**Task**
Copy out the entries that follow exactly, leaving every picture behind.

Stored data entries
#####

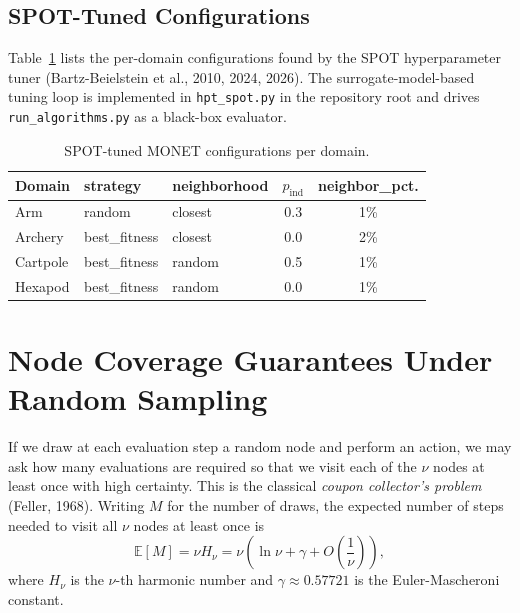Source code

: \documentclass[11pt,a4paper]{article}
\begin{document}
\subsection{SPOT-Tuned Configurations}

Table~\ref{tab:spot-configs} lists the per-domain configurations found
by the SPOT hyperparameter tuner (Bartz-Beielstein et al., 2010, 2024,
2026). The surrogate-model-based tuning loop is implemented in
\texttt{hpt\_spot.py} in the repository root and drives
\texttt{run\_algorithms.py} as a black-box evaluator.

\begin{table}[H]
\centering
\caption{SPOT-tuned MONET configurations per domain.}
\label{tab:spot-configs}
\small
\begin{tabular}{@{}lllcc@{}}
\toprule
\textbf{Domain} & \textbf{strategy} & \textbf{neighborhood}
    & $p_\text{ind}$ & \textbf{neighbor\_pct.} \\
\midrule
Arm      & random        & closest  & 0.3 & 1\% \\
Archery  & best\_fitness & closest  & 0.0 & 2\% \\
Cartpole & best\_fitness & random   & 0.5 & 1\% \\
Hexapod  & best\_fitness & random   & 0.0 & 1\% \\
\bottomrule
\end{tabular}
\end{table}

\section{Node Coverage Guarantees Under Random Sampling}
\label{sec:coupon}

If we draw at each evaluation step a random node and perform an
action, we may ask how many evaluations are required so that we
visit each of the $\nu$ nodes at least once with high certainty.
This is the classical \emph{coupon collector's problem}
(Feller, 1968). Writing $M$ for the number of draws, the expected
number of steps needed to visit all $\nu$ nodes at least once is
\[
\mathbb{E}[M] = \nu H_\nu
             = \nu \left( \ln \nu + \gamma
                   + O\!\left(\frac{1}{\nu}\right) \right),
\]
where $H_\nu$ is the $\nu$-th harmonic number and
$\gamma \approx 0.57721$ is the Euler-Mascheroni constant.
\end{document}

#####

**The answer**
Source code

: \documentclass[11pt,a4paper]{article}
\begin{document}
\subsection{SPOT-Tuned Configurations}

Table~\ref{tab:spot-configs} lists the per-domain configurations found
by the SPOT hyperparameter tuner (Bartz-Beielstein et al., 2010, 2024,
2026). The surrogate-model-based tuning loop is implemented in
\texttt{hpt\_spot.py} in the repository root and drives
\texttt{run\_algorithms.py} as a black-box evaluator.

\begin{table}[H]
\centering
\caption{SPOT-tuned MONET configurations per domain.}
\label{tab:spot-configs}
\small
\begin{tabular}{@{}lllcc@{}}
\toprule
\textbf{Domain} & \textbf{strategy} & \textbf{neighborhood}
    & $p_\text{ind}$ & \textbf{neighbor\_pct.} \\
\midrule
Arm      & random        & closest  & 0.3 & 1\% \\
Archery  & best\_fitness & closest  & 0.0 & 2\% \\
Cartpole & best\_fitness & random   & 0.5 & 1\% \\
Hexapod  & best\_fitness & random   & 0.0 & 1\% \\
\bottomrule
\end{tabular}
\end{table}

\section{Node Coverage Guarantees Under Random Sampling}
\label{sec:coupon}

If we draw at each evaluation step a random node and perform an
action, we may ask how many evaluations are required so that we
visit each of the $\nu$ nodes at least once with high certainty.
This is the classical \emph{coupon collector's problem}
(Feller, 1968). Writing $M$ for the number of draws, the expected
number of steps needed to visit all $\nu$ nodes at least once is
\[
\mathbb{E}[M] = \nu H_\nu
             = \nu \left( \ln \nu + \gamma
                   + O\!\left(\frac{1}{\nu}\right) \right),
\]
where $H_\nu$ is the $\nu$-th harmonic number and
$\gamma \approx 0.57721$ is the Euler-Mascheroni constant.
\end{document}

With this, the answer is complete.